Изучение активации сигнальных путей Wnt signaling pathway, Interferon signaling pathway и p53 signaling pathway в клетках линии K562, HCT-116р (+/+), HCT-116р (-/-) и Me45 через 1, 12 и 24 часов после радиационного излучения в дозе 4 Гр выявило ряд значительных отличий.
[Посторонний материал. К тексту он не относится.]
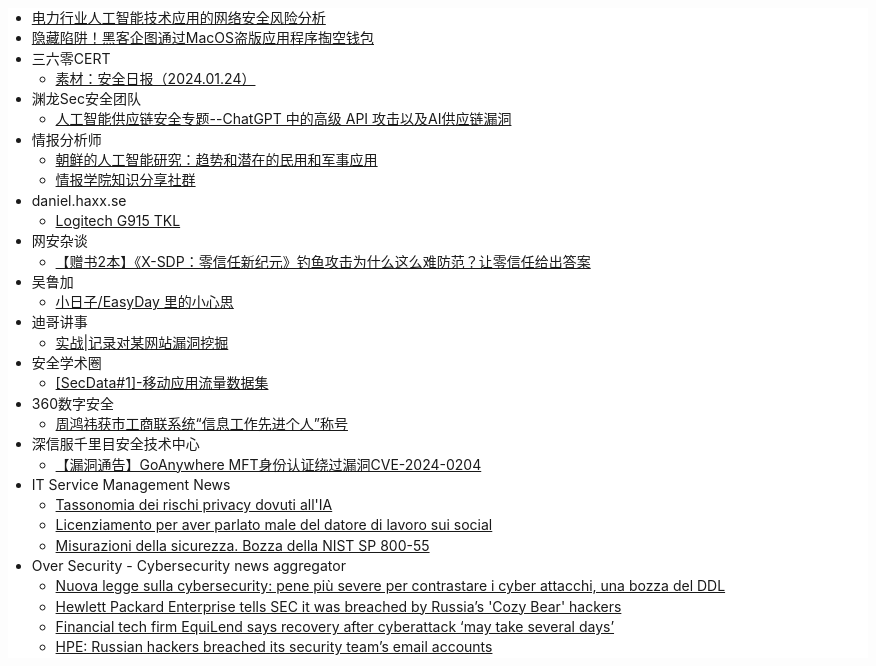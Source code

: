   - [电力行业人工智能技术应用的网络安全风险分析](https://mp.weixin.qq.com/s?__biz=MzkyMzAwMDEyNg==&mid=2247542019&idx=1&sn=08cac4c53e36e4e8fe1d55c0b4429c10&chksm=c1e9a952f69e2044ad73b31d7757fbed73ee6610b915addb2ebba518e9b3faed215945679d31&scene=58&subscene=0#rd)
  - [隐藏陷阱！黑客企图通过MacOS盗版应用程序掏空钱包](https://mp.weixin.qq.com/s?__biz=MzkyMzAwMDEyNg==&mid=2247542019&idx=3&sn=b88c75a363d53c4ecf5e7882ae8bde6c&chksm=c1e9a952f69e2044a353cb39058f230ea0815b67486cd86b52201febfae3fb3d34f05c521b00&scene=58&subscene=0#rd)
- 三六零CERT
  - [素材：安全日报（2024.01.24）](https://mp.weixin.qq.com/s?__biz=MzU5MjEzOTM3NA==&mid=2247501719&idx=1&sn=685107bb7d7cd3ac409656fb2fece69c&chksm=fe26c296c9514b808289318896dea386fc1862adf8ee1a5c668776c3b8e9e71b5c9641702e3b&scene=58&subscene=0#rd)
- 渊龙Sec安全团队
  - [人工智能供应链安全专题--ChatGPT 中的高级 API 攻击以及AI供应链漏洞](https://mp.weixin.qq.com/s?__biz=Mzg4NTY0MDg1Mg==&mid=2247485230&idx=1&sn=03b8d0163327afd00b879fc7b89daec9&chksm=cfa49cd5f8d315c3cac20e198f8bdb4f93ce737c411c8104fb2b1e7c75cff57646a8da13b934&scene=58&subscene=0#rd)
- 情报分析师
  - [朝鲜的人工智能研究：趋势和潜在的民用和军事应用](https://mp.weixin.qq.com/s?__biz=MzA3Mjc1MTkwOA==&mid=2650544684&idx=1&sn=6d473960c546b1df3530eb1575738f70&chksm=87113467b066bd7129a515332dc224700c4717600ab9dd017c83b8d45055c42a0952209ff97c&scene=58&subscene=0#rd)
  - [情报学院知识分享社群](https://mp.weixin.qq.com/s?__biz=MzA3Mjc1MTkwOA==&mid=2650544684&idx=2&sn=5b64d4495c8e7387e52df10cb4bd2005&chksm=87113467b066bd713cc0f032b3d250015247a6e6e7e14d7ef68846730336ac7644015c43c6cd&scene=58&subscene=0#rd)
- daniel.haxx.se
  - [Logitech G915 TKL](https://daniel.haxx.se/blog/2024/01/24/logitech-g915-tkl/)
- 网安杂谈
  - [【赠书2本】《X-SDP：零信任新纪元》钓鱼攻击为什么这么难防范？让零信任给出答案](https://mp.weixin.qq.com/s?__biz=MzAwMTMzMDUwNg==&mid=2650888115&idx=1&sn=2383964c7f347a6162bf00478ec0c902&chksm=812eab96b659228064217cb40bc237fb4aa41af238cc9242c1126aaaf4f8c1671423d294afe7&scene=58&subscene=0#rd)
- 吴鲁加
  - [小日子/EasyDay 里的小心思](https://mp.weixin.qq.com/s?__biz=Mzg5NDY4ODM1MA==&mid=2247484615&idx=1&sn=d2e583ba8950787a023ac945d2c99890&chksm=c01a89f6f76d00e077ec3eebea05aa95da665e46ce454a34963fed149b44b8787080291581a6&scene=58&subscene=0#rd)
- 迪哥讲事
  - [实战|记录对某网站漏洞挖掘](https://mp.weixin.qq.com/s?__biz=MzIzMTIzNTM0MA==&mid=2247493375&idx=1&sn=3a85017cca3186595b241a31c6e32cf3&chksm=e8a5ec9cdfd2658a2f5b34e514f2187b54879c86384c11abc5c0eb4387073514119ea2c70684&scene=58&subscene=0#rd)
- 安全学术圈
  - [[SecData#1]-移动应用流量数据集](https://mp.weixin.qq.com/s?__biz=MzU5MTM5MTQ2MA==&mid=2247490302&idx=1&sn=942b0ef6f9ee3eb39960aa3545cff534&chksm=fe2ee575c9596c6395d3830cae62255f57e6cae6ce01a5a860b395e1bbebb91fb49ce3150dbc&scene=58&subscene=0#rd)
- 360数字安全
  - [周鸿祎获市工商联系统“信息工作先进个人”称号](https://mp.weixin.qq.com/s?__biz=MzA4MTg0MDQ4Nw==&mid=2247569004&idx=1&sn=41822c8b4dcdf4e08c27950d3e280aad&chksm=9f8d5e64a8fad772ec4fdd1e90e6c7a189c51083dd2515304dc6da179419acf10180fafa312f&scene=58&subscene=0#rd)
- 深信服千里目安全技术中心
  - [【漏洞通告】GoAnywhere MFT身份认证绕过漏洞CVE-2024-0204](https://mp.weixin.qq.com/s?__biz=Mzg2NjgzNjA5NQ==&mid=2247522014&idx=1&sn=0472b9c3e9ff67022262a656ff84fbde&chksm=ce461dcef93194d8f2b2adf5f0c0713e5c9f997ca689ba93fe1075205674e240ee71d85f5fa7&scene=58&subscene=0#rd)
- IT Service Management News
  - [Tassonomia dei rischi privacy dovuti all'IA](http://blog.cesaregallotti.it/2024/01/tassonomia-dei-rischi-privacy-dovuti.html)
  - [Licenziamento per aver parlato male del datore di lavoro sui social](http://blog.cesaregallotti.it/2024/01/licenziamento-per-aver-parlato-male-del.html)
  - [Misurazioni della sicurezza. Bozza della NIST SP 800-55](http://blog.cesaregallotti.it/2024/01/misurazioni-della-sicurezza-bozza-della.html)
- Over Security - Cybersecurity news aggregator
  - [Nuova legge sulla cybersecurity: pene più severe per contrastare i cyber attacchi, una bozza del DDL](https://www.insicurezzadigitale.com/nuova-legge-sulla-cybersecurity-pene-piu-severe-per-contrastare-i-cyber-attacchi-una-bozza-del-ddl/)
  - [Hewlett Packard Enterprise tells SEC it was breached by Russia’s 'Cozy Bear' hackers](https://therecord.media/hpe-tells-sec-breached-by-cozy-bear)
  - [Financial tech firm EquiLend says recovery after cyberattack ‘may take several days’](https://therecord.media/equilend-cyberattack-financial-recovery-two-days)
  - [HPE: Russian hackers breached its security team’s email accounts](https://www.bleepingcomputer.com/news/security/hpe-russian-hackers-breached-its-security-teams-email-accounts/)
В радиорезистентной клеточной линии К562 активация сигнальных путей Wnt signaling pathway, Interferon signaling pathway и p53 signaling pathway значительно отличалась от их активации в радиочувствительных клеточных линиях (рис. 21-23).
Ранее было продемонстрировано, что Interferon signaling pathway активирован в радиорезистентных опухолевых клетках [197]. Ключевым белком этого сигнального пути является белок, кодируемый геном STAT1. Белок IFNAR2 физически взаимодействует с белком STAT1. Жан и др. показали, что сверхэкспрессия STAT1 способствует формированию радиорезистентности клеток рака молочной железы [200]. Фрикнэс и др. доказали, что клетки миеломы с гиперэкспрессией STAT1 более радиорезистентны, чем клетки с низким уровнем экспрессии STAT1 [104]. В наших экспериментах увеличение экспрессии генов STAT1 (табл. 11.) и IFNAR2 наблюдалась только в радиорезистентной клеточной линии на протяжении всего эксперимента. Таким образом, показателем радиорезистентности помимо гена STAT1 может служить экспрессия гена IFNAR2. Многие злокачественные опухоли человека содержат мутации в гене ТР53 и большинство из них имеют генетические повреждения в p53 signaling pathway [180]. Например, увеальная меланома иногда имеет мутации в гене ТР53 [119, 120, 142], которые препятствуют нормальному функционированию p53 signaling pathway. В связи с этим увеальная меланома способна приобретать низкую радиочувствительность. В наших экспериментах мы использовали три клеточные линии с мутантным геном ТР53: это радиочувствительные клеточные линии HCT–116p53 (-/-) и Me45, и радиорезистентная клеточная линия К562. Во всех клеточных линиях белок р53 неактивен. Несмотря на это, активация p53 signaling pathway в этих клеточных линиях различна. В линии К562 радиационное облучение не влияет на активность p53 signaling pathway на всем протяжении эксперимента (рис. 21). В радиочувствительной клеточной линии HCT–116p53 (-/-) активность p53 signaling pathway через 1 час остается неизменной, а через 12 и 24 часов увеличивается, хотя остается на несколько более низком уровне, чем в изогенной клеточной линии HCT–116p53(+/+) с геном ТР53 дикого типа (рис. 21). В радиочувствительной клеточной линии Me45 активность p53 signaling pathway снижается в течение всего времени эксперимента. Данные наших экспериментов демонстрируют, что величина экспрессии гена ТР53 не связана с активностью p53 signaling pathway.